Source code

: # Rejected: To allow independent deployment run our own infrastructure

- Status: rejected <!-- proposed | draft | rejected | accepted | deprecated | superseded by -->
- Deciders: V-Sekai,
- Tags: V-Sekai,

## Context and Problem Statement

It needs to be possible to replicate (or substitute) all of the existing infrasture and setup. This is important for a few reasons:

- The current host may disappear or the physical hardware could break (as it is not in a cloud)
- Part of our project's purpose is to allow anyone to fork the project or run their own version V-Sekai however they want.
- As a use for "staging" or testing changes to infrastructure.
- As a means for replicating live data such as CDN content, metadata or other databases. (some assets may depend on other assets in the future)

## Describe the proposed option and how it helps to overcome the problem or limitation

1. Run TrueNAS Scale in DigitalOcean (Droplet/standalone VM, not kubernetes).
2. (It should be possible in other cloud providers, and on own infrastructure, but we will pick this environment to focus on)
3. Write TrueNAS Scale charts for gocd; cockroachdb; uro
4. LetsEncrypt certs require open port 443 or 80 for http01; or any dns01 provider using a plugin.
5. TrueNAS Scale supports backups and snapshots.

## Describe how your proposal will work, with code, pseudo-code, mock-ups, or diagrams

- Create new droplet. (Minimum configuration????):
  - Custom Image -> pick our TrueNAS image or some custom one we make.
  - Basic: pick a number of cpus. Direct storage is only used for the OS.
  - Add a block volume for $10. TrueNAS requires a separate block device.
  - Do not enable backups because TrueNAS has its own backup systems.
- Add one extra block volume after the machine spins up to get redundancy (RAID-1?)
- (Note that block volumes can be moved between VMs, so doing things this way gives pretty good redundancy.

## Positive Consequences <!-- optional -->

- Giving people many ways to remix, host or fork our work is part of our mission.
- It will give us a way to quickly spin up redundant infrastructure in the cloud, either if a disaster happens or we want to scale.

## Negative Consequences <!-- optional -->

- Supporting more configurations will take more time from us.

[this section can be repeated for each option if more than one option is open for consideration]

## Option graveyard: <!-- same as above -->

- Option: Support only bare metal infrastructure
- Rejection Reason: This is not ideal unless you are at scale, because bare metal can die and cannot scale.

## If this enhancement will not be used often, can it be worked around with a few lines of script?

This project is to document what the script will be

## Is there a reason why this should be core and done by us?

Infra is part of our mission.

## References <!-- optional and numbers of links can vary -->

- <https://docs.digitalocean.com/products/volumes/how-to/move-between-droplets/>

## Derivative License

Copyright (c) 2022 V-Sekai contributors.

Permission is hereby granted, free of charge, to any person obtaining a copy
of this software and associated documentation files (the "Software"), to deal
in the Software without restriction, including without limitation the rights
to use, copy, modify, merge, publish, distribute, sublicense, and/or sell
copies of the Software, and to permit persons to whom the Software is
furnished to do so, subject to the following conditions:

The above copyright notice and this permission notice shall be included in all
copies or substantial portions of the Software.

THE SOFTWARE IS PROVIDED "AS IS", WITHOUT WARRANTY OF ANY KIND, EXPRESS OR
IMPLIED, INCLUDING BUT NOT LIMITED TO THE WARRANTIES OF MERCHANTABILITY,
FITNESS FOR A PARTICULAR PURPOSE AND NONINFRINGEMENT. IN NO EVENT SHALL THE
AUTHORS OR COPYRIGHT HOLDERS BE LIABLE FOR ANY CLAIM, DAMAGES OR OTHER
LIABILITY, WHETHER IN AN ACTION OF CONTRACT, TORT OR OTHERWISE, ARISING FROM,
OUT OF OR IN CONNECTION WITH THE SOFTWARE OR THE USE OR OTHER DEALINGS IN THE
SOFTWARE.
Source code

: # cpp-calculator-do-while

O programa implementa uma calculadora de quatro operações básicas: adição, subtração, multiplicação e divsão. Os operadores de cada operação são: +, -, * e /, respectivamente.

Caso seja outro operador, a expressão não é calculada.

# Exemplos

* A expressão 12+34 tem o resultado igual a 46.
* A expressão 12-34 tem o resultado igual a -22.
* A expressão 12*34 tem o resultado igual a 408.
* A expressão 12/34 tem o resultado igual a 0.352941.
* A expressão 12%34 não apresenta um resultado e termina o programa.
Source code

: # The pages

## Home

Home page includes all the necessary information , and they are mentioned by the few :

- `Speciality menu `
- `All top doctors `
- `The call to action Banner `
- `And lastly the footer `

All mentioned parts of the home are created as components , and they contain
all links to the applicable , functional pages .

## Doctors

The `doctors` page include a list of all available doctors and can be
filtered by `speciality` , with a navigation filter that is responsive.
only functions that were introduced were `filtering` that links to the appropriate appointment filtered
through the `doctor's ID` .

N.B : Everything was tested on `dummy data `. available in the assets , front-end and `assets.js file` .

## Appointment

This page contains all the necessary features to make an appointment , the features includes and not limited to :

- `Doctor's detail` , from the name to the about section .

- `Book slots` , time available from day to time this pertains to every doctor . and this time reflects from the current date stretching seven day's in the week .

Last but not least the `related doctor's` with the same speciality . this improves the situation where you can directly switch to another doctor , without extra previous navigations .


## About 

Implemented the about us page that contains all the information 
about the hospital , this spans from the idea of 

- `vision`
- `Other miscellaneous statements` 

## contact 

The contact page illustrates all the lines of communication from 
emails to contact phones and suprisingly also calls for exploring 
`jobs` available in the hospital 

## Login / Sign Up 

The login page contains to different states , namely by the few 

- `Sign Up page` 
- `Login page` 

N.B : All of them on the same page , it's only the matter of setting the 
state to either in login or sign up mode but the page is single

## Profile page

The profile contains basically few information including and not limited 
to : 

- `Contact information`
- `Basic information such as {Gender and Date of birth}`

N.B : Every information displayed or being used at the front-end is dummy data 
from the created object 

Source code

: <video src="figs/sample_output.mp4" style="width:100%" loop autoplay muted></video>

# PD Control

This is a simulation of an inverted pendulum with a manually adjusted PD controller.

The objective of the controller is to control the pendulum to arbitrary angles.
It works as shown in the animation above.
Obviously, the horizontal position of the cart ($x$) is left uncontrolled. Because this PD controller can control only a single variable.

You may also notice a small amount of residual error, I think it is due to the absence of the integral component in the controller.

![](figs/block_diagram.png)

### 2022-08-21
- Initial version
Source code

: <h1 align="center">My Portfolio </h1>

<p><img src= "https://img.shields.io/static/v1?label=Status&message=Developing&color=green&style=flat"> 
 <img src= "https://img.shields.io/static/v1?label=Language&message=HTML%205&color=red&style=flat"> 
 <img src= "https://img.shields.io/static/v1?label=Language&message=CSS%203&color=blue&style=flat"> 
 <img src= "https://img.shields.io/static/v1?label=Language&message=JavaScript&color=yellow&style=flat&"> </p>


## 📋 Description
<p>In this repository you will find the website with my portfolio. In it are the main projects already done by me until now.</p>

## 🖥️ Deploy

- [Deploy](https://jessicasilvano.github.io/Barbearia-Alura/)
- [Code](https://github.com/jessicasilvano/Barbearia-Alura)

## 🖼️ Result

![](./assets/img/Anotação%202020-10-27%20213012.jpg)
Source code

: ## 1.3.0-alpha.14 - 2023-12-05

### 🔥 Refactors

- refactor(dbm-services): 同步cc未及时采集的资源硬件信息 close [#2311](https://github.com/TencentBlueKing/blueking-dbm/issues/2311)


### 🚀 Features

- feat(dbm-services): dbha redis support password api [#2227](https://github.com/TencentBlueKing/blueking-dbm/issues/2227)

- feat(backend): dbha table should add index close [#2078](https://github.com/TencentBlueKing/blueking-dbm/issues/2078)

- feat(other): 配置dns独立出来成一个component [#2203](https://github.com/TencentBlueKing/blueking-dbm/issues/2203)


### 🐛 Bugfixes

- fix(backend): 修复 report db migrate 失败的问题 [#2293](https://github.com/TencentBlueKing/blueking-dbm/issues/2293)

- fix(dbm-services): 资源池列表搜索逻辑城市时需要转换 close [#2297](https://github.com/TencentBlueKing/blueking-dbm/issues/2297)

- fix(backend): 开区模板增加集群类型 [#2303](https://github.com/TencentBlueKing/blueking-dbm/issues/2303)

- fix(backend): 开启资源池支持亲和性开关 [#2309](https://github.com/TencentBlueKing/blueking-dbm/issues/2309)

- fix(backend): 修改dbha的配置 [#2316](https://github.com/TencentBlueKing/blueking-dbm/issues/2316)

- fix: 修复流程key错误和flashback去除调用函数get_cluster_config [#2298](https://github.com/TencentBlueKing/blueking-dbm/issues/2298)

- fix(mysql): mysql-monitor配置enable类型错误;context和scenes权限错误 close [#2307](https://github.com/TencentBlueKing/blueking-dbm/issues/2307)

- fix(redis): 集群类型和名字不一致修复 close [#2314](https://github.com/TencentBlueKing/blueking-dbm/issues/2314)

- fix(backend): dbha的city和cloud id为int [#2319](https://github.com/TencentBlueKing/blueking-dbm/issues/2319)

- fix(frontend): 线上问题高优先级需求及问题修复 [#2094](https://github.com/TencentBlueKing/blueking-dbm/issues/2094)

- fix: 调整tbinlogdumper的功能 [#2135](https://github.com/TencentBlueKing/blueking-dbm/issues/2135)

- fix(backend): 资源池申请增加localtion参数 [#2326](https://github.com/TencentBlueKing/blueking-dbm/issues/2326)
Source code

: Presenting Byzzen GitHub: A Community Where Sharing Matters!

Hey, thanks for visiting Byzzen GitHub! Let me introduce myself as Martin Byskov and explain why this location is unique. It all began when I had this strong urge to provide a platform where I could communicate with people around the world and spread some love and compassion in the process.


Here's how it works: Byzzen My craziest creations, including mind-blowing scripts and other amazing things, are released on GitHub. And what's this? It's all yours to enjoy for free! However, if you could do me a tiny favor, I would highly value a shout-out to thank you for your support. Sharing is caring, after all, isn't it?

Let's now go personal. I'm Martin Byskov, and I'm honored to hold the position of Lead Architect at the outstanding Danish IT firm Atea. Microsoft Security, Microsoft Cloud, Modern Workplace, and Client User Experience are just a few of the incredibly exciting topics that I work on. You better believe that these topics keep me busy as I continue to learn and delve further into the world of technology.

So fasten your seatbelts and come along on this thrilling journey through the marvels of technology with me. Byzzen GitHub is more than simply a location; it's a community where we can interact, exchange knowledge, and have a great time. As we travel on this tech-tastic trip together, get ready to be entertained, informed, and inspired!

Task requirements =
In the material above, tally the lines that include the word "available" and give only that figure.

Expected answer =
4